Many subjects connected with our social economy call for immediate improvement. As examples: We should bring more citizens under the coverage of old age Pensions and unemployment insurance. We should widen the opportunities for adequate medical care. We should plan a better system by which persons deserving or needing gainful employment may obtain it.

I have called for personal sacrifice. I am assured of the willingness of almost all Americans to respond to that call.... In the future days, which we seek to make secure, we look forward to a world founded upon four essential human freedoms.

The first is freedom of speech and expression---every where in the world.

The second is freedom of every person to worship God in his own way---everywhere in the world.

The third is freedom from want---which, translated into world terms, means economic understandings which will secure to every nation a healthy peace time life for its inhabitants everywhere in the world.

The fourth is freedom from fear---which, translated into world terms, means a world-wide reduction of armaments to such a point and in such a thorough fashion that no nation will be in a position to commit an act of physical aggression against any neighbor---anywhere in the world.

That is no vision of a distant millenium. It is a definite basis for a kind of world attainable in our own time and generation.
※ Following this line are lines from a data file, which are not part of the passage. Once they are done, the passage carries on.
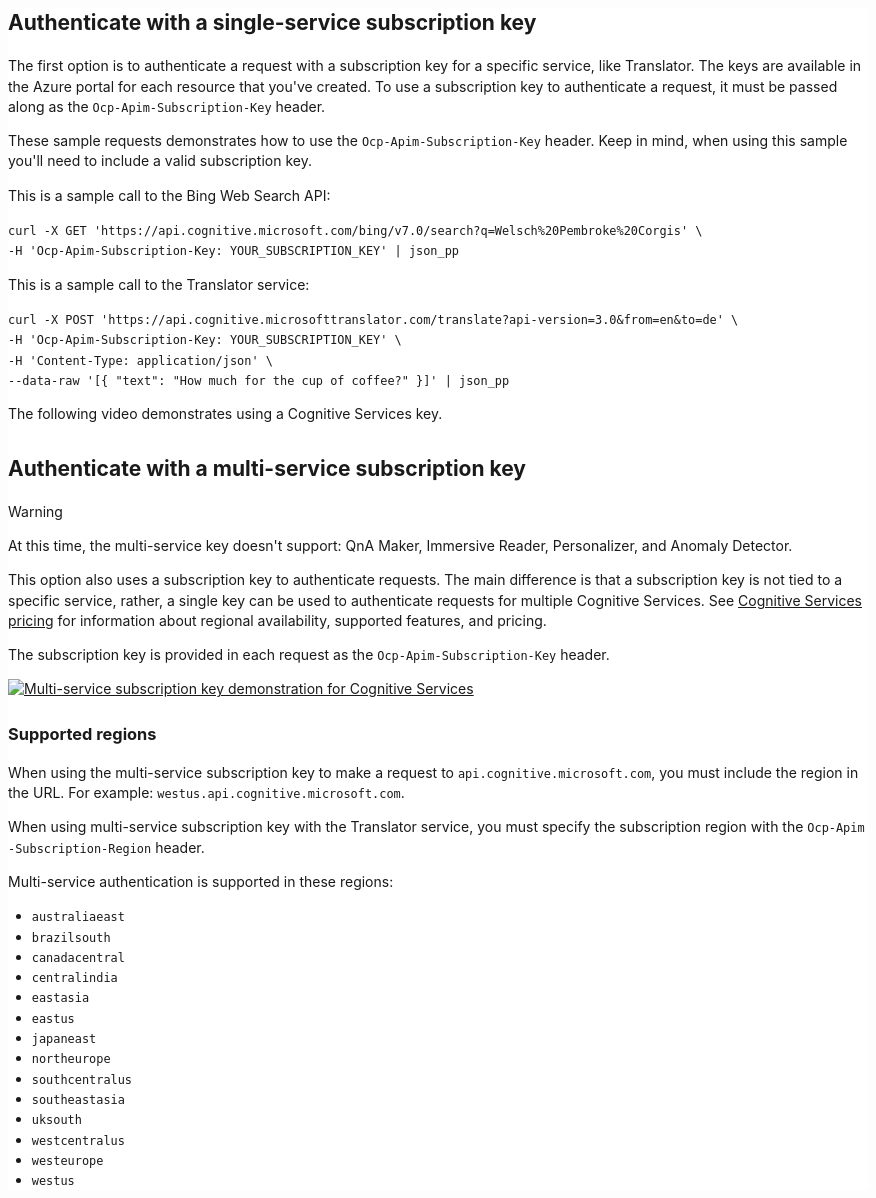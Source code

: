## Authenticate with a single-service subscription key

The first option is to authenticate a request with a subscription key for a specific service, like Translator. The keys are available in the Azure portal for each resource that you've created. To use a subscription key to authenticate a request, it must be passed along as the `Ocp-Apim-Subscription-Key` header.

These sample requests demonstrates how to use the `Ocp-Apim-Subscription-Key` header. Keep in mind, when using this sample you'll need to include a valid subscription key.

This is a sample call to the Bing Web Search API:
```cURL
curl -X GET 'https://api.cognitive.microsoft.com/bing/v7.0/search?q=Welsch%20Pembroke%20Corgis' \
-H 'Ocp-Apim-Subscription-Key: YOUR_SUBSCRIPTION_KEY' | json_pp
```

This is a sample call to the Translator service:
```cURL
curl -X POST 'https://api.cognitive.microsofttranslator.com/translate?api-version=3.0&from=en&to=de' \
-H 'Ocp-Apim-Subscription-Key: YOUR_SUBSCRIPTION_KEY' \
-H 'Content-Type: application/json' \
--data-raw '[{ "text": "How much for the cup of coffee?" }]' | json_pp
```

The following video demonstrates using a Cognitive Services key.

## Authenticate with a multi-service subscription key

> [!WARNING]
> At this time, the multi-service key doesn't support: QnA Maker, Immersive Reader, Personalizer, and Anomaly Detector.

This option also uses a subscription key to authenticate requests. The main difference is that a subscription key is not tied to a specific service, rather, a single key can be used to authenticate requests for multiple Cognitive Services. See [Cognitive Services pricing](https://azure.microsoft.com/pricing/details/cognitive-services/) for information about regional availability, supported features, and pricing.

The subscription key is provided in each request as the `Ocp-Apim-Subscription-Key` header.

[![Multi-service subscription key demonstration for Cognitive Services](./media/index/single-key-demonstration-video.png)](https://www.youtube.com/watch?v=psHtA1p7Cas&feature=youtu.be)

### Supported regions

When using the multi-service subscription key to make a request to `api.cognitive.microsoft.com`, you must include the region in the URL. For example: `westus.api.cognitive.microsoft.com`.

When using multi-service subscription key with the Translator service, you must specify the subscription region with the `Ocp-Apim-Subscription-Region` header.

Multi-service authentication is supported in these regions:

- `australiaeast`
- `brazilsouth`
- `canadacentral`
- `centralindia`
- `eastasia`
- `eastus`
- `japaneast`
- `northeurope`
- `southcentralus`
- `southeastasia`
- `uksouth`
- `westcentralus`
- `westeurope`
- `westus`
That kind of world is the very antithesis of the so-called new order of tyranny which the dictators seek to create with the crash of a bomb.

To that new order we oppose the greater conception-he moral order. A good society is able to face schemes of world domination and foreign revolutions alike without fear.

Since the beginning of our American history we have been engaged in change--in a perpetual peaceful revolution---a revolution which goes on steadily, quietly adjusting itself to changing conditions--without the concentration camp or the quick-lime in the ditch. The world order which we seek is the cooperation of free countries, working together in a friendly, civilized society. This nation has placed its destiny in the hands and heads and hearts of its millions of free men and women; and its faith in freedom under the guidance of God. Freedom means the supremacy of human rights everywhere. Our support goes to those who struggle to gain those rights or keep them. Our strength is in our unity of purpose.

To that high concept there can be no end save victory.